Showing posts with label Autobiography. Show all posts
Showing posts with label Autobiography. Show all posts

Thursday, January 10, 2013

Are You Stupid? A Conclusive Test


If you’ve ever wondered whether you’re stupid, don’t worry—you probably are. But if you refuse to be convinced without tangible proof, then today is your day! The following two-step test can prove, beyond a doubt, that you’re stupid.

Sadly, it cannot prove conclusively that you’re not stupid, but consider the source of the test—how on Earth would we know how to test for actual intelligence? What do we look like, Norman Einstein?1


We asked around, and have learned that no, we do not look like Norman Einstein. So without further ado, here’s the test:


The Test

Question 1


You are a new homeowner, and in the process of replacing burned-out lightbulbs, you discover that nearly all of the outdoor recessed light sockets are filled with large wasps’ nests. To get the wasps’ nest out of these sockets, do you:

(a) shut off the electricity to any and all sockets to be accessed
(b) shut off the what to the what?


Following step 1 (above), do you:

(a) remove the wasps’ nests using any one of dozens or even hundreds of common and easily accessible household items that conduct electricity poorly or not at all—including but not limited to dowels, pool cues, plunger handles, broomsticks, remote control devices, chopsticks, matches, bamboo knitting needles, wooden salad spoons, or basically anything that isn’t a big fat metal screwdriver.
(b) use a big fat metal screwdriver and start stabbing wildly overhead into an electrical socket while standing on a wobbly dining-room chair placed on an uneven surface. In the wind.


If you answered (a) to either or both of these questions, congratulations! It’s possible you’re not stupid, but further testing is necessary.
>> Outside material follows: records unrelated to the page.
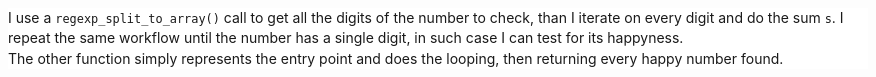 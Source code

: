 I use a `regexp_split_to_array()` call to get all the digits of the number to check, than I iterate on every digit and do the sum `s`. I repeat the same workflow until the number has a single digit, in such case I can test for its happyness.
<br/>
The other function simply represents the entry point and does the looping, then returning every happy number found.
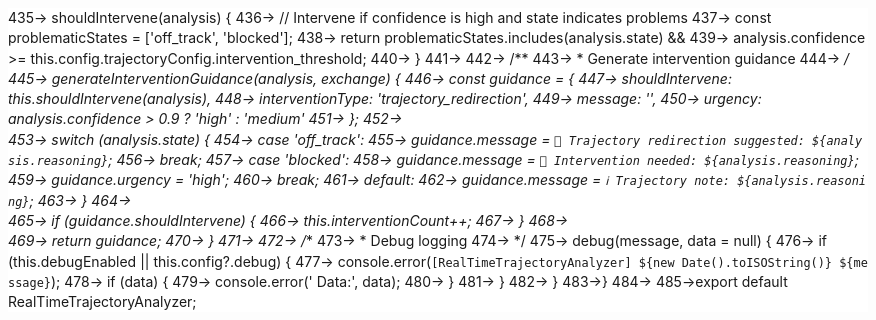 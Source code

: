    435→  shouldIntervene(analysis) {
   436→    // Intervene if confidence is high and state indicates problems
   437→    const problematicStates = ['off_track', 'blocked'];
   438→    return problematicStates.includes(analysis.state) && 
   439→           analysis.confidence >= this.config.trajectoryConfig.intervention_threshold;
   440→  }
   441→
   442→  /**
   443→   * Generate intervention guidance
   444→   */
   445→  generateInterventionGuidance(analysis, exchange) {
   446→    const guidance = {
   447→      shouldIntervene: this.shouldIntervene(analysis),
   448→      interventionType: 'trajectory_redirection',
   449→      message: '',
   450→      urgency: analysis.confidence > 0.9 ? 'high' : 'medium'
   451→    };
   452→    
   453→    switch (analysis.state) {
   454→      case 'off_track':
   455→        guidance.message = `🔄 Trajectory redirection suggested: ${analysis.reasoning}`;
   456→        break;
   457→      case 'blocked':
   458→        guidance.message = `🚫 Intervention needed: ${analysis.reasoning}`;
   459→        guidance.urgency = 'high';
   460→        break;
   461→      default:
   462→        guidance.message = `ℹ️ Trajectory note: ${analysis.reasoning}`;
   463→    }
   464→    
   465→    if (guidance.shouldIntervene) {
   466→      this.interventionCount++;
   467→    }
   468→    
   469→    return guidance;
   470→  }
   471→
   472→  /**
   473→   * Debug logging
   474→   */
   475→  debug(message, data = null) {
   476→    if (this.debugEnabled || this.config?.debug) {
   477→      console.error(`[RealTimeTrajectoryAnalyzer] ${new Date().toISOString()} ${message}`);
   478→      if (data) {
   479→        console.error('  Data:', data);
   480→      }
   481→    }
   482→  }
   483→}
   484→
   485→export default RealTimeTrajectoryAnalyzer;

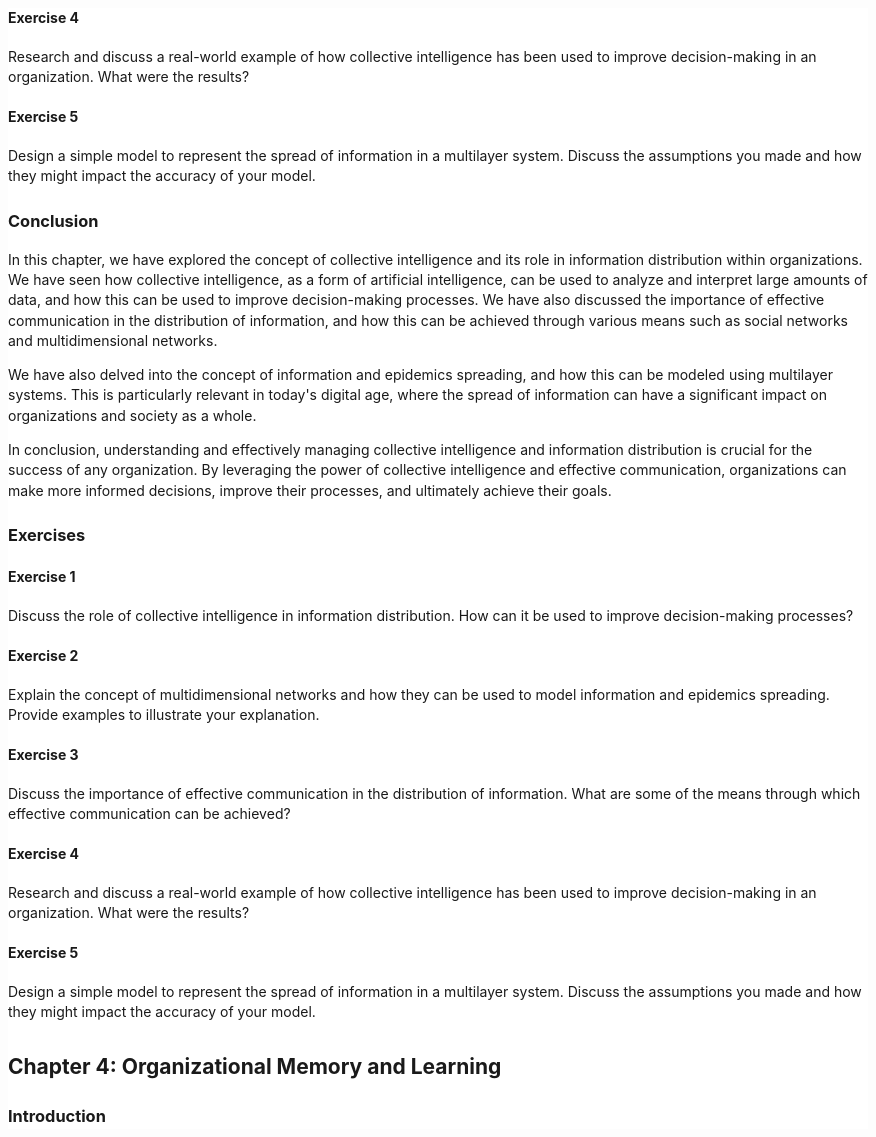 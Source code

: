 #### Exercise 4
Research and discuss a real-world example of how collective intelligence has been used to improve decision-making in an organization. What were the results?

#### Exercise 5
Design a simple model to represent the spread of information in a multilayer system. Discuss the assumptions you made and how they might impact the accuracy of your model.

### Conclusion

In this chapter, we have explored the concept of collective intelligence and its role in information distribution within organizations. We have seen how collective intelligence, as a form of artificial intelligence, can be used to analyze and interpret large amounts of data, and how this can be used to improve decision-making processes. We have also discussed the importance of effective communication in the distribution of information, and how this can be achieved through various means such as social networks and multidimensional networks.

We have also delved into the concept of information and epidemics spreading, and how this can be modeled using multilayer systems. This is particularly relevant in today's digital age, where the spread of information can have a significant impact on organizations and society as a whole.

In conclusion, understanding and effectively managing collective intelligence and information distribution is crucial for the success of any organization. By leveraging the power of collective intelligence and effective communication, organizations can make more informed decisions, improve their processes, and ultimately achieve their goals.

### Exercises

#### Exercise 1
Discuss the role of collective intelligence in information distribution. How can it be used to improve decision-making processes?

#### Exercise 2
Explain the concept of multidimensional networks and how they can be used to model information and epidemics spreading. Provide examples to illustrate your explanation.

#### Exercise 3
Discuss the importance of effective communication in the distribution of information. What are some of the means through which effective communication can be achieved?

#### Exercise 4
Research and discuss a real-world example of how collective intelligence has been used to improve decision-making in an organization. What were the results?

#### Exercise 5
Design a simple model to represent the spread of information in a multilayer system. Discuss the assumptions you made and how they might impact the accuracy of your model.

## Chapter 4: Organizational Memory and Learning

### Introduction
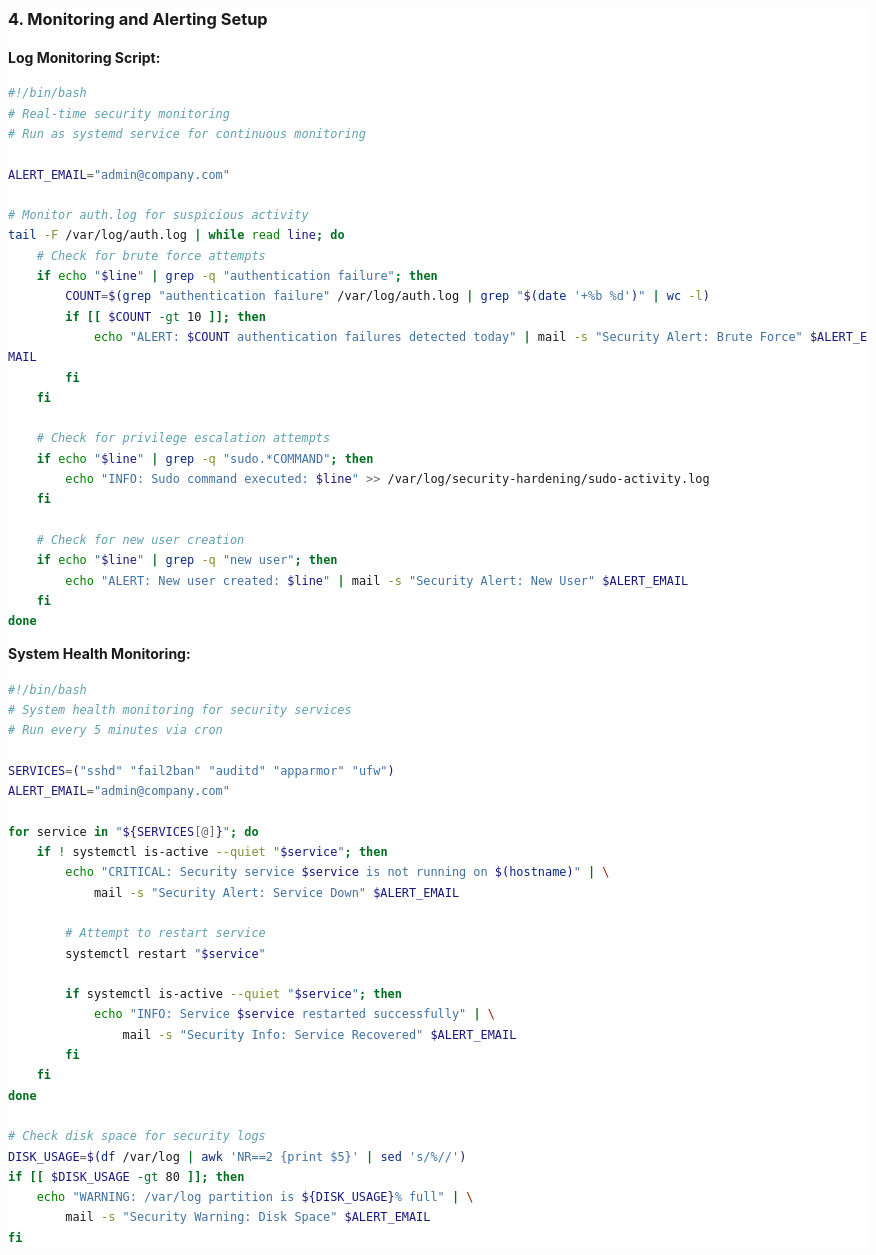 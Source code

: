### 4. Monitoring and Alerting Setup

**Log Monitoring Script:**
```bash
#!/bin/bash
# Real-time security monitoring
# Run as systemd service for continuous monitoring

ALERT_EMAIL="admin@company.com"

# Monitor auth.log for suspicious activity
tail -F /var/log/auth.log | while read line; do
    # Check for brute force attempts
    if echo "$line" | grep -q "authentication failure"; then
        COUNT=$(grep "authentication failure" /var/log/auth.log | grep "$(date '+%b %d')" | wc -l)
        if [[ $COUNT -gt 10 ]]; then
            echo "ALERT: $COUNT authentication failures detected today" | mail -s "Security Alert: Brute Force" $ALERT_EMAIL
        fi
    fi
    
    # Check for privilege escalation attempts
    if echo "$line" | grep -q "sudo.*COMMAND"; then
        echo "INFO: Sudo command executed: $line" >> /var/log/security-hardening/sudo-activity.log
    fi
    
    # Check for new user creation
    if echo "$line" | grep -q "new user"; then
        echo "ALERT: New user created: $line" | mail -s "Security Alert: New User" $ALERT_EMAIL
    fi
done
```

**System Health Monitoring:**
```bash
#!/bin/bash
# System health monitoring for security services
# Run every 5 minutes via cron

SERVICES=("sshd" "fail2ban" "auditd" "apparmor" "ufw")
ALERT_EMAIL="admin@company.com"

for service in "${SERVICES[@]}"; do
    if ! systemctl is-active --quiet "$service"; then
        echo "CRITICAL: Security service $service is not running on $(hostname)" | \
            mail -s "Security Alert: Service Down" $ALERT_EMAIL
        
        # Attempt to restart service
        systemctl restart "$service"
        
        if systemctl is-active --quiet "$service"; then
            echo "INFO: Service $service restarted successfully" | \
                mail -s "Security Info: Service Recovered" $ALERT_EMAIL
        fi
    fi
done

# Check disk space for security logs
DISK_USAGE=$(df /var/log | awk 'NR==2 {print $5}' | sed 's/%//')
if [[ $DISK_USAGE -gt 80 ]]; then
    echo "WARNING: /var/log partition is ${DISK_USAGE}% full" | \
        mail -s "Security Warning: Disk Space" $ALERT_EMAIL
fi
```
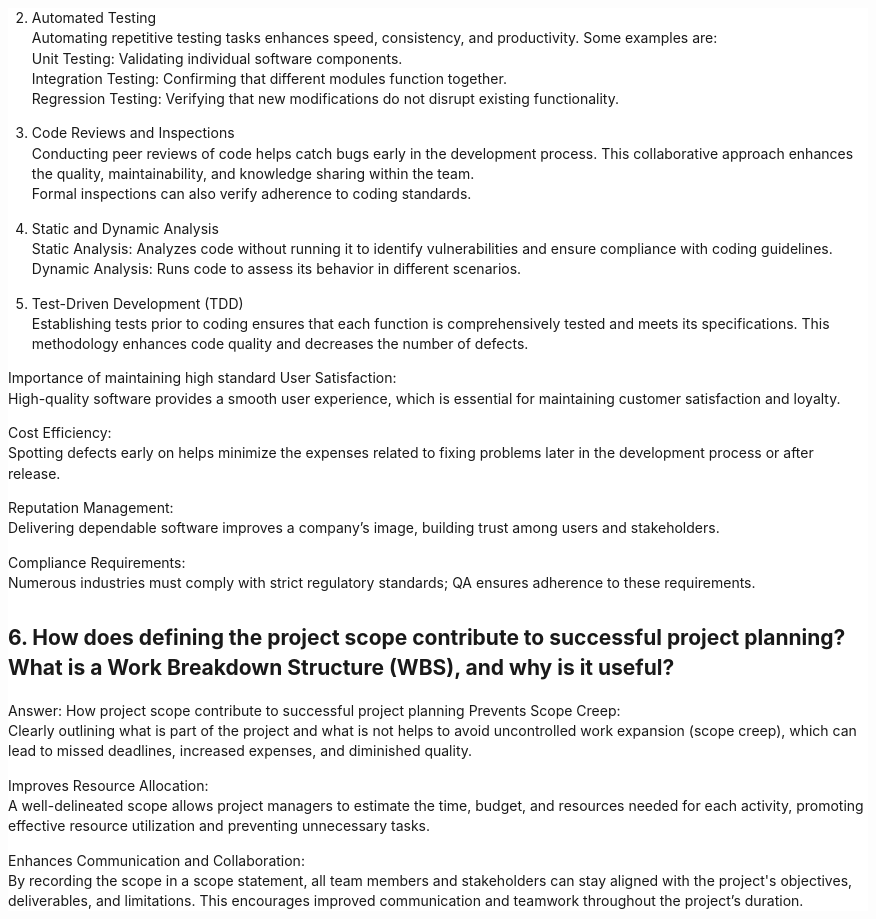 2. Automated Testing  
Automating repetitive testing tasks enhances speed, consistency, and productivity. Some examples are:  
Unit Testing: Validating individual software components.  
Integration Testing: Confirming that different modules function together.  
Regression Testing: Verifying that new modifications do not disrupt existing functionality.

3. Code Reviews and Inspections  
Conducting peer reviews of code helps catch bugs early in the development process. This collaborative approach enhances the quality, maintainability, and knowledge sharing within the team.  
Formal inspections can also verify adherence to coding standards.

4. Static and Dynamic Analysis  
Static Analysis: Analyzes code without running it to identify vulnerabilities and ensure compliance with coding guidelines.  
Dynamic Analysis: Runs code to assess its behavior in different scenarios.

5. Test-Driven Development (TDD)  
Establishing tests prior to coding ensures that each function is comprehensively tested and meets its specifications. This methodology enhances code quality and decreases the number of defects.

Importance of maintaining high standard
User Satisfaction:  
High-quality software provides a smooth user experience, which is essential for maintaining customer satisfaction and loyalty.

Cost Efficiency:  
Spotting defects early on helps minimize the expenses related to fixing problems later in the development process or after release.

Reputation Management:  
Delivering dependable software improves a company’s image, building trust among users and stakeholders.

Compliance Requirements:  
Numerous industries must comply with strict regulatory standards; QA ensures adherence to these requirements.



## 6. How does defining the project scope contribute to successful project planning? What is a Work Breakdown Structure (WBS), and why is it useful?
Answer:
How project scope contribute to successful project planning
Prevents Scope Creep:  
Clearly outlining what is part of the project and what is not helps to avoid uncontrolled work expansion (scope creep), which can lead to missed deadlines, increased expenses, and diminished quality.

Improves Resource Allocation:  
A well-delineated scope allows project managers to estimate the time, budget, and resources needed for each activity, promoting effective resource utilization and preventing unnecessary tasks.

Enhances Communication and Collaboration:  
By recording the scope in a scope statement, all team members and stakeholders can stay aligned with the project's objectives, deliverables, and limitations. This encourages improved communication and teamwork throughout the project’s duration.
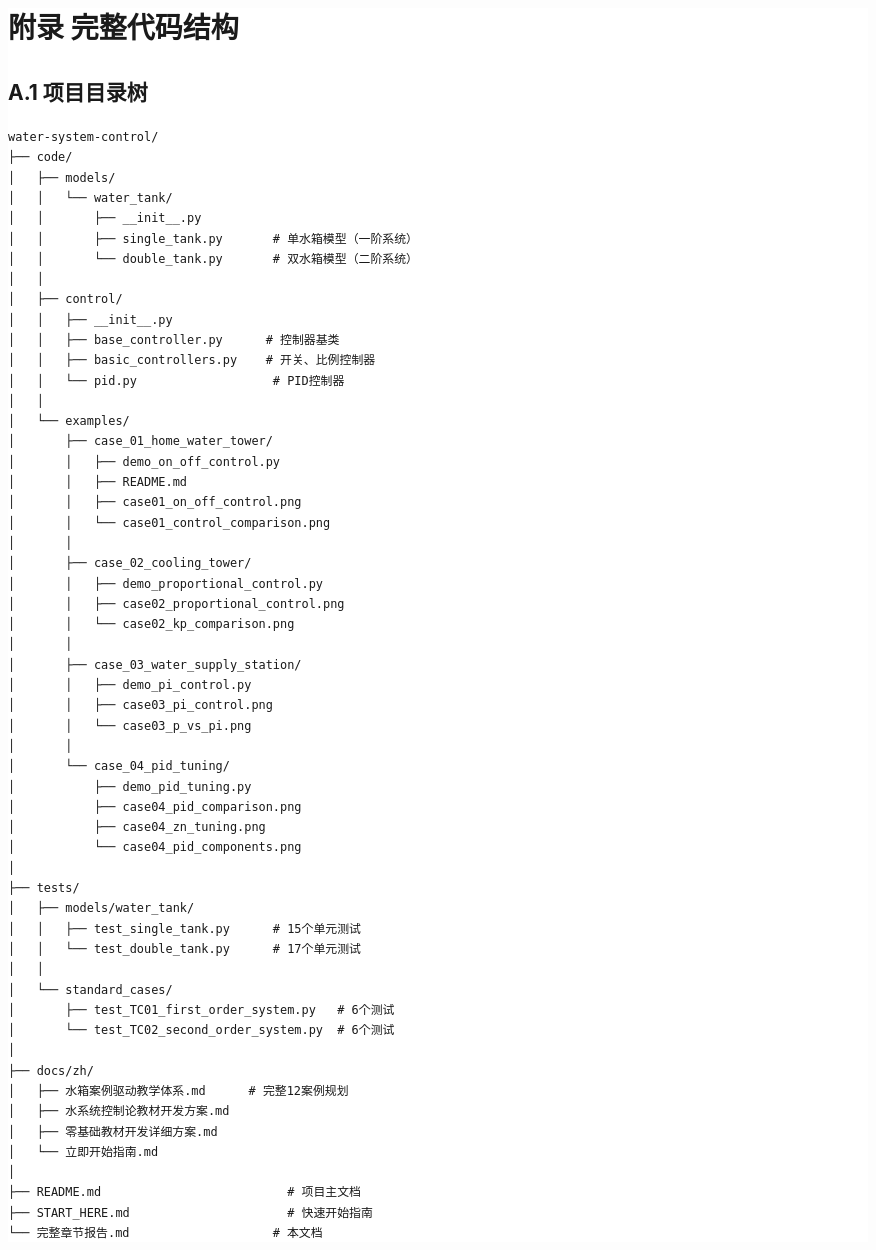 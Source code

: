 
# 附录 完整代码结构

## A.1 项目目录树

```
water-system-control/
├── code/
│   ├── models/
│   │   └── water_tank/
│   │       ├── __init__.py
│   │       ├── single_tank.py       # 单水箱模型（一阶系统）
│   │       └── double_tank.py       # 双水箱模型（二阶系统）
│   │
│   ├── control/
│   │   ├── __init__.py
│   │   ├── base_controller.py      # 控制器基类
│   │   ├── basic_controllers.py    # 开关、比例控制器
│   │   └── pid.py                   # PID控制器
│   │
│   └── examples/
│       ├── case_01_home_water_tower/
│       │   ├── demo_on_off_control.py
│       │   ├── README.md
│       │   ├── case01_on_off_control.png
│       │   └── case01_control_comparison.png
│       │
│       ├── case_02_cooling_tower/
│       │   ├── demo_proportional_control.py
│       │   ├── case02_proportional_control.png
│       │   └── case02_kp_comparison.png
│       │
│       ├── case_03_water_supply_station/
│       │   ├── demo_pi_control.py
│       │   ├── case03_pi_control.png
│       │   └── case03_p_vs_pi.png
│       │
│       └── case_04_pid_tuning/
│           ├── demo_pid_tuning.py
│           ├── case04_pid_comparison.png
│           ├── case04_zn_tuning.png
│           └── case04_pid_components.png
│
├── tests/
│   ├── models/water_tank/
│   │   ├── test_single_tank.py      # 15个单元测试
│   │   └── test_double_tank.py      # 17个单元测试
│   │
│   └── standard_cases/
│       ├── test_TC01_first_order_system.py   # 6个测试
│       └── test_TC02_second_order_system.py  # 6个测试
│
├── docs/zh/
│   ├── 水箱案例驱动教学体系.md      # 完整12案例规划
│   ├── 水系统控制论教材开发方案.md
│   ├── 零基础教材开发详细方案.md
│   └── 立即开始指南.md
│
├── README.md                          # 项目主文档
├── START_HERE.md                      # 快速开始指南
└── 完整章节报告.md                    # 本文档

```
If you chose any other answers, congratulations! You are stupid.2 But don’t lose heart, dummy—even in these trying financial times, when banks are tight with their money and very picky about to whom they lend it, stupid people very much like you can and still do qualify to be homeowners. In other good news, you’re welcome to join us at our place; we have plenty of work to be done and many different kinds of screwdrivers.

Stay tuned to this space for tips on how to re-wire a GFCI outlet, and after that for tips on how to process a fire-insurance claim.


NOTE
1. Special thanks to Joe Theismann, who may or may not have ever said “The word ‘genius’ isn't applicable in football. A genius is a guy like Norman Einstein.”
2. This is all true, although we feel obligated to point out to our worried readers that that we did not, in fact, stab a screwdriver into a live electrical socket and electrocute ourselves to death, or even just a little. We’re stupid, not uncoordinated.


Saturday, November 3, 2012

Being Right: Not Always the Same as Being Smart

 
When my wife is asked what it’s like being nine years younger than her husband,1 she likes to say that
 “People think he’s robbing the cradle, but actually I’m robbing the grave.”

It’s a good line and she delivers it well, with a happy, sunny bounce to her voice that rarely fails to get a laugh. It’s the kind of thing that one doesn’t expect to hear from a genuine graverobber, who in our experience tend to be generally unpleasant people.


Not the most practical way to find a date . . .
but, hey, times are tough all around.

While our age gap rarely comes up as an actual problem worth discussing, it often becomes the basis of good-natured teasing, such as when I injure an old-mannish part of me (a hip, for example) playing hockey, getting slowly out of bed, or chasing kids off our lawn; or when she struggles to identify artifacts such as LP records, typewriters, and rotary phones,2 or wants to know what life was like before automobiles.


Your humble author, ca. 1895.

The age gap does seem to be a bit harder on me, though, not just because I’m more elderly and thus an easier, slower target, but also because, frankly, I’m not too bright.


Some years ago—I won’t say exactly how many—Some Gal turned twenty-five. She was in a funk for much longer than I had learned to expect her to be down about anything,3 so finally I asked what was eating her. Clearly (in hindsight) upset about having rushed through the first five years of her twenties, she answered with a slump in her shoulders and voice:

“I’m halfway to thirty.”



My immediate response—the mathematical part of my brain obviously moving much faster than the part that doles out common sense—was:

“What are you talking about? You’re halfway to fifty.”



I suspect that by the time I live this down, she’ll be halfway to ninety. Maybe older than that, since I’m dimwitted enough to have put it in writing so it’ll be harder to forget.



NOTE
1. In case you’re struggling to keep up, my wife’s husband is me. While we tend to use the first-person plural here at Bowling in the Dark, referring to our wife’s husband as “us” would be be confusing at best, and at worst might inadvertently generate discussion about polygamy and the constitutional definition of marriage, and I/we/Gaia are particularly interested in not having that discussion here.
2. I’m making a lot of this up because she’s probably not going to read this.
3. Probably twenty or thirty minutes. She’s pretty upbeat.